GIVEN DATA: Begin

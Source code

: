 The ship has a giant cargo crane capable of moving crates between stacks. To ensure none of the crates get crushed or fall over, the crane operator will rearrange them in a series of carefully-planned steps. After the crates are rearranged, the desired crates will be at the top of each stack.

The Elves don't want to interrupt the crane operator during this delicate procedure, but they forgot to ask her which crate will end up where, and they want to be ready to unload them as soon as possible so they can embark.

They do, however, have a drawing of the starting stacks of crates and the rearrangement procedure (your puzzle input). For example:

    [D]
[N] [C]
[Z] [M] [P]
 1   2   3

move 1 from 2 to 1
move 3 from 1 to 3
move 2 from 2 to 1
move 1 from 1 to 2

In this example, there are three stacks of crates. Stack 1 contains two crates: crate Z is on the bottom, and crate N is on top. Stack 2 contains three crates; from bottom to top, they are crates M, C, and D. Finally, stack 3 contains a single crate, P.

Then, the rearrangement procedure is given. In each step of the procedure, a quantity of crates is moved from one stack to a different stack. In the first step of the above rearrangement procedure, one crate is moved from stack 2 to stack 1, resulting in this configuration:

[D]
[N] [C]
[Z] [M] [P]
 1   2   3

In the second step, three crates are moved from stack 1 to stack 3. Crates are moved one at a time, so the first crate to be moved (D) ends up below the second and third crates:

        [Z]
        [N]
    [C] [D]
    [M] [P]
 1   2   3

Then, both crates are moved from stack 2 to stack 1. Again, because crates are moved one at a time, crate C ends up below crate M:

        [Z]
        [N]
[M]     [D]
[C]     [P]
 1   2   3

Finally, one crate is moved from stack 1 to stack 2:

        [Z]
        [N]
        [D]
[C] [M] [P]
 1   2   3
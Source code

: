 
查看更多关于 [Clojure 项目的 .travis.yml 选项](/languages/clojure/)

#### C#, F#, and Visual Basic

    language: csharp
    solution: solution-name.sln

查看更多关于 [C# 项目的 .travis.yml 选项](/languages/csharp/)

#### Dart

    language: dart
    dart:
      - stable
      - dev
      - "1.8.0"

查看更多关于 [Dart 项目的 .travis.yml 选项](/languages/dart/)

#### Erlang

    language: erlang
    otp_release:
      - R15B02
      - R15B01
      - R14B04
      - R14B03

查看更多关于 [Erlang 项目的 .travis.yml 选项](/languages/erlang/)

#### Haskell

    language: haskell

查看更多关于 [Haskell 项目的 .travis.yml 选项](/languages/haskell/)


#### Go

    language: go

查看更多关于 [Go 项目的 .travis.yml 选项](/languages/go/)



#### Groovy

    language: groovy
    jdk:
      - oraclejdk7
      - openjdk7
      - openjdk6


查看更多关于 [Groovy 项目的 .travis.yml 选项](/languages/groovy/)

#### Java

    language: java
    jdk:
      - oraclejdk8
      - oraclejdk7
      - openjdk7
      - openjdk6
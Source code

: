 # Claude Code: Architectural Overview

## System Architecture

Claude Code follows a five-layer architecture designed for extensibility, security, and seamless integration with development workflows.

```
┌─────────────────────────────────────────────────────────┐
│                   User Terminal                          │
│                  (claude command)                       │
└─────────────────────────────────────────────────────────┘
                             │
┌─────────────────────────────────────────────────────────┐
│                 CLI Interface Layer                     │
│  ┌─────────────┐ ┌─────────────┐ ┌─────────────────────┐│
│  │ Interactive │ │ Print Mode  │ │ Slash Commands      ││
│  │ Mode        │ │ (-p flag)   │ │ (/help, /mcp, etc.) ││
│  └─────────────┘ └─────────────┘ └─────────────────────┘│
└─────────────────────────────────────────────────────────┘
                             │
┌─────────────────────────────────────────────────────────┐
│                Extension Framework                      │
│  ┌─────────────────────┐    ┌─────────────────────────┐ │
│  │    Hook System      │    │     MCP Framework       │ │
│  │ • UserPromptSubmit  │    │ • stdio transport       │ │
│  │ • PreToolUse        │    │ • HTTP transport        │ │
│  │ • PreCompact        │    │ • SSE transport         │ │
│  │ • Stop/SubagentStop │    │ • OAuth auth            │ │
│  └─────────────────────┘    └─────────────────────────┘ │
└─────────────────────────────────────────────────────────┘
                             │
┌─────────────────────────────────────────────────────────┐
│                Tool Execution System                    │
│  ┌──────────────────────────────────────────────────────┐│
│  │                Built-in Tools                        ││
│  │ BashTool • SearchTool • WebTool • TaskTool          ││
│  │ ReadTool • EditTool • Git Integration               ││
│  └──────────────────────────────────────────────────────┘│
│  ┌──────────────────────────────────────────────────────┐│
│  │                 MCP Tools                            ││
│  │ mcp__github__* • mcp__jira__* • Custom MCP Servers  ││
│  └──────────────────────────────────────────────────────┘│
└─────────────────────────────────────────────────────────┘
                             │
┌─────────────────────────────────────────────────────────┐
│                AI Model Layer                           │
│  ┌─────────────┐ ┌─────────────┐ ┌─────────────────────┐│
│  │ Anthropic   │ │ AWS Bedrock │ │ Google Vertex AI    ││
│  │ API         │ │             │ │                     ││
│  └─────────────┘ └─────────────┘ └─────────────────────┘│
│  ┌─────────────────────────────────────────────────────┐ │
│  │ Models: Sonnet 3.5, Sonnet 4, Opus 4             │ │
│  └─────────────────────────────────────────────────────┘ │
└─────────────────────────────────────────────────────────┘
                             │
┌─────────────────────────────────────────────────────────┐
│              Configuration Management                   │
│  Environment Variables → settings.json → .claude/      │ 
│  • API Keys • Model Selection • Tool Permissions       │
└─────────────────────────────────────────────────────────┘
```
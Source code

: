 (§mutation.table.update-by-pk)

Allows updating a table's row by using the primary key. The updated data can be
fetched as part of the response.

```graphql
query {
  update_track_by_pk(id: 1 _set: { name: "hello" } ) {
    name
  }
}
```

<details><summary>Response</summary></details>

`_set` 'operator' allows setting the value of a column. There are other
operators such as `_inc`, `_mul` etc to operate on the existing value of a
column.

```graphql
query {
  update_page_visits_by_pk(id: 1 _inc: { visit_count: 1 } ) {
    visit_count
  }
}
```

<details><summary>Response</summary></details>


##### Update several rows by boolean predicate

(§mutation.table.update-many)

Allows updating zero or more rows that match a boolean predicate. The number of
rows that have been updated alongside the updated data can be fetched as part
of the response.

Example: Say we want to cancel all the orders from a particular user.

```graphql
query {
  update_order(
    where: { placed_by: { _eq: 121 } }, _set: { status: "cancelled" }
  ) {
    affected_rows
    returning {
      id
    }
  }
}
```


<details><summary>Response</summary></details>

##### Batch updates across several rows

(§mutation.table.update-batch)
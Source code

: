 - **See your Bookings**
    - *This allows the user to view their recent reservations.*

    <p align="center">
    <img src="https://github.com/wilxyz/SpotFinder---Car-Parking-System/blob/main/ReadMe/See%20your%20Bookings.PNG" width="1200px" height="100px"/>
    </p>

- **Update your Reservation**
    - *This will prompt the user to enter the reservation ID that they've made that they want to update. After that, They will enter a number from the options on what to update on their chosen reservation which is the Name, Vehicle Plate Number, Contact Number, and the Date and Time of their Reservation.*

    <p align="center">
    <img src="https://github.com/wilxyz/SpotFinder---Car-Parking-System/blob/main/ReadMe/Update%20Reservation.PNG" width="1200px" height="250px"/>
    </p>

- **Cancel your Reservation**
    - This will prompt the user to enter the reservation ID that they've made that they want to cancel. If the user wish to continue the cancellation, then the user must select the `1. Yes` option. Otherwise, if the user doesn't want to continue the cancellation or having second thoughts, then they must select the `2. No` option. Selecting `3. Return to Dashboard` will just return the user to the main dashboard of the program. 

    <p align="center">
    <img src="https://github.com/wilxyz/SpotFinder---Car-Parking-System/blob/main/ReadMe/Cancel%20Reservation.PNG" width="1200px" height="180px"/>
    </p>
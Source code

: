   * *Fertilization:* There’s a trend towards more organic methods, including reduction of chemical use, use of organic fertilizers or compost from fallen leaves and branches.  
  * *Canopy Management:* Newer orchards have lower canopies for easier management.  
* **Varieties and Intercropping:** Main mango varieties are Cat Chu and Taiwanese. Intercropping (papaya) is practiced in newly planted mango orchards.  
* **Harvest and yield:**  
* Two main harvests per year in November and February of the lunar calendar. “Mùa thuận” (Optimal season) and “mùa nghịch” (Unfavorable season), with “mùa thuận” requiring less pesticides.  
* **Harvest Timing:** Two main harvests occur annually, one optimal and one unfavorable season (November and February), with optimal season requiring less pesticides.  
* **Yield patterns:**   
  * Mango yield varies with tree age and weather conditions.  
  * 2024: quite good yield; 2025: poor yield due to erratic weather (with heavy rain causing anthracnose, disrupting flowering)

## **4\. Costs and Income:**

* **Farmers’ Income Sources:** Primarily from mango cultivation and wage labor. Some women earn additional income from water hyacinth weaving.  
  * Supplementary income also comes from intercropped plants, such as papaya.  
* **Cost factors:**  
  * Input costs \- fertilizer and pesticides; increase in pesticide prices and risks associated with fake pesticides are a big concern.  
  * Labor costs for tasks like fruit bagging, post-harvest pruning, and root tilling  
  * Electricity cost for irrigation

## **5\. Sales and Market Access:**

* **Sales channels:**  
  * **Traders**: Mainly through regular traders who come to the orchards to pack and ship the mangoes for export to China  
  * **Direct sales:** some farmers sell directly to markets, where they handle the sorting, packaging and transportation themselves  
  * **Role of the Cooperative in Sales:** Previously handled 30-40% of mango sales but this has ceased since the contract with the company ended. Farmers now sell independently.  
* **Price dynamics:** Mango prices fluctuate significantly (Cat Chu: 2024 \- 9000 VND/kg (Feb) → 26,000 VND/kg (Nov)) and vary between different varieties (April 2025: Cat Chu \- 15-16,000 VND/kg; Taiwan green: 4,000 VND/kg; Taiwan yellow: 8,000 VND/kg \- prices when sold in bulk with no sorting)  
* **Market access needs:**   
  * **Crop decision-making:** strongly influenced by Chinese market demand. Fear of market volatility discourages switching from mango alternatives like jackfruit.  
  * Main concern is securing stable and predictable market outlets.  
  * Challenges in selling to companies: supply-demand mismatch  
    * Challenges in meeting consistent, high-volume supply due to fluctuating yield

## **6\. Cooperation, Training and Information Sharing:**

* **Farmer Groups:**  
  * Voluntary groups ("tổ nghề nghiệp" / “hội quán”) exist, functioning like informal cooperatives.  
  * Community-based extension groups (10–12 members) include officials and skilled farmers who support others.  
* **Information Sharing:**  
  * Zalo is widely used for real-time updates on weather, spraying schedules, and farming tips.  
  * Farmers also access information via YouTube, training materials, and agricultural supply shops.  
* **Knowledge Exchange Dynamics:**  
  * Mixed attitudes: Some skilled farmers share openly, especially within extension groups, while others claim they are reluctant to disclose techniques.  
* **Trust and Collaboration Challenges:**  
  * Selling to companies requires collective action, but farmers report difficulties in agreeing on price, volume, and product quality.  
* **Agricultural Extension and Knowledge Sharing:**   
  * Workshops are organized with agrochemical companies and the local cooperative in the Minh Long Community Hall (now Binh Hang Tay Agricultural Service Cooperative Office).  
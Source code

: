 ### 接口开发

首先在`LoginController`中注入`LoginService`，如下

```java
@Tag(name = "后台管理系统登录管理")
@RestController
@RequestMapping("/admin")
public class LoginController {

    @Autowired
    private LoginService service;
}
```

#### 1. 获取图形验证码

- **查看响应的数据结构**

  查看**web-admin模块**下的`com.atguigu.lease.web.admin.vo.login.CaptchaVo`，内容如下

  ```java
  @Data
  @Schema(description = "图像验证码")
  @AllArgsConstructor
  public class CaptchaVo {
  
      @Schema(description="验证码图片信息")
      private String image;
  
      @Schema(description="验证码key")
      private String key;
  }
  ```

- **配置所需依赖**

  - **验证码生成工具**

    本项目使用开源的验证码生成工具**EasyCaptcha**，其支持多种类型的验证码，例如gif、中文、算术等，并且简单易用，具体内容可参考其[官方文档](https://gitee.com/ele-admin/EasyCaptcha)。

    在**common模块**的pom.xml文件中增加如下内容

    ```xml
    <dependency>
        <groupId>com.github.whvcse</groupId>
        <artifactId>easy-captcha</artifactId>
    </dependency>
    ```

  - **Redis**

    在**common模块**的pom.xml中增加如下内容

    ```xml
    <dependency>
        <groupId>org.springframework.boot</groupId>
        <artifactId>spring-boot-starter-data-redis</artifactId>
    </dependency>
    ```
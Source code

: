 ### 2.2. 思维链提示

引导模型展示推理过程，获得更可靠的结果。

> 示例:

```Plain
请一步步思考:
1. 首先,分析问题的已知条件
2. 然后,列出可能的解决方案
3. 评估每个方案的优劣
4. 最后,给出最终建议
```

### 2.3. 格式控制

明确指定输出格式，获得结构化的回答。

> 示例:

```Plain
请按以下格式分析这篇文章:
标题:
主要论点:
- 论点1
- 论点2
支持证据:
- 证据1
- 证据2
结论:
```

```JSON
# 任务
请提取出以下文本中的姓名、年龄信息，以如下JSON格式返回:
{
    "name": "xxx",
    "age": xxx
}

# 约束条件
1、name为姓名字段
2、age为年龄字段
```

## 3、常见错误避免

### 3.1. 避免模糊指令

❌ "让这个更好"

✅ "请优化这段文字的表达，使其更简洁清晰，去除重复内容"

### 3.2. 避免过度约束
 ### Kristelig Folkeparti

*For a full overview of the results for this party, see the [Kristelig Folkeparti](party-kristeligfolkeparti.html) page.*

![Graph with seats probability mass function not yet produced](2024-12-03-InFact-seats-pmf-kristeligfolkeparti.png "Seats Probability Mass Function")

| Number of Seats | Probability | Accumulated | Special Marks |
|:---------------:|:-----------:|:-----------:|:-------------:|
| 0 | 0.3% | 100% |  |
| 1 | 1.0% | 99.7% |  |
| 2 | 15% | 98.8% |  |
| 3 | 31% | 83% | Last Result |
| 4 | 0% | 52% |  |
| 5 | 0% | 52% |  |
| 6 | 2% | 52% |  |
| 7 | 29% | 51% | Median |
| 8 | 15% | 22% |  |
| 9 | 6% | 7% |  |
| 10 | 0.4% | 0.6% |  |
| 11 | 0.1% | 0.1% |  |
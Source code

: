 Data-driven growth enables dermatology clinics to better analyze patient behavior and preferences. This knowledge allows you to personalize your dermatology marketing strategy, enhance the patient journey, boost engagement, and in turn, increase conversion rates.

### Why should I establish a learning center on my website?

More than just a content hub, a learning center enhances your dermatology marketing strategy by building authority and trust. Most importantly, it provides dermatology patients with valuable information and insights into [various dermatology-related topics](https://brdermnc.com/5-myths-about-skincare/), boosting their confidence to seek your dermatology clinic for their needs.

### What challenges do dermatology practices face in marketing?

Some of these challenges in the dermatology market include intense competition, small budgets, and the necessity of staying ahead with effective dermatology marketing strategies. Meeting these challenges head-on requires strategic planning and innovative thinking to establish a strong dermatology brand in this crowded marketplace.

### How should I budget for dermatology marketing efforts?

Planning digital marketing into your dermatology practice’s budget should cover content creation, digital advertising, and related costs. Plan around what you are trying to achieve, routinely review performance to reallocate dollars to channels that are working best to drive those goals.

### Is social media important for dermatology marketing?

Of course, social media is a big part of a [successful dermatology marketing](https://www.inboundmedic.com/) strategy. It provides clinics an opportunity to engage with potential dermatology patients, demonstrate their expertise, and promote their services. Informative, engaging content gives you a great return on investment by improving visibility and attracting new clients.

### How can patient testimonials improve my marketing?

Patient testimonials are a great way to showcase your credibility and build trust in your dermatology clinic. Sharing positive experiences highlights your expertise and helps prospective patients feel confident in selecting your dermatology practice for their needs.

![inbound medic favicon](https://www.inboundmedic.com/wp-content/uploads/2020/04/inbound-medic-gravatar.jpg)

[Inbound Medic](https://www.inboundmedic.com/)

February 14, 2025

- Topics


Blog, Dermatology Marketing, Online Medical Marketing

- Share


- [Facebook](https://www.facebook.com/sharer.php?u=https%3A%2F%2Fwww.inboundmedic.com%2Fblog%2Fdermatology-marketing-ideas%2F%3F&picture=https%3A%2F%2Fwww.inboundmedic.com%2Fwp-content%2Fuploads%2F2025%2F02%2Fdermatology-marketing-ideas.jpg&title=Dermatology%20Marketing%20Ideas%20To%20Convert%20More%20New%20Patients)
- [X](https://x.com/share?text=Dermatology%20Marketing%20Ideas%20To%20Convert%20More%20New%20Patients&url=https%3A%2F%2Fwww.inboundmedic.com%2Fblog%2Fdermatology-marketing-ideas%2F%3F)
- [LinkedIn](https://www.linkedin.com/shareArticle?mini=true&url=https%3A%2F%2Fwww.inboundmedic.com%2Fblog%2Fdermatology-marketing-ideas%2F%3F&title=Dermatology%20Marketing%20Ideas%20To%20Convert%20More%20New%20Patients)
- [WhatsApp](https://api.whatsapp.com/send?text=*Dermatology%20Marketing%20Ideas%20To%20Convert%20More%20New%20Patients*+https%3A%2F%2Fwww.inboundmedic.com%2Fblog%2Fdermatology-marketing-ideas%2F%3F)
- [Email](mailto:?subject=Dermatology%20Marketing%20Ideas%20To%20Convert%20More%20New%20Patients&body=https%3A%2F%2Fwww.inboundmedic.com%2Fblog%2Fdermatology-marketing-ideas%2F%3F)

GIVEN DATA: End

▶ **WHAT IS EXPECTED**:
Only one stretch of the entries above is wanted: the lines from the one containing "- **Update your Reservation**" through the one containing "- **Cancel your Reservation**". Please reproduce it exactly.

▶ **EXPECTED ANSWER**:
- **Update your Reservation**
    - *This will prompt the user to enter the reservation ID that they've made that they want to update. After that, They will enter a number from the options on what to update on their chosen reservation which is the Name, Vehicle Plate Number, Contact Number, and the Date and Time of their Reservation.*

    <p align="center">
    <img src="https://github.com/wilxyz/SpotFinder---Car-Parking-System/blob/main/ReadMe/Update%20Reservation.PNG" width="1200px" height="250px"/>
    </p>

- **Cancel your Reservation**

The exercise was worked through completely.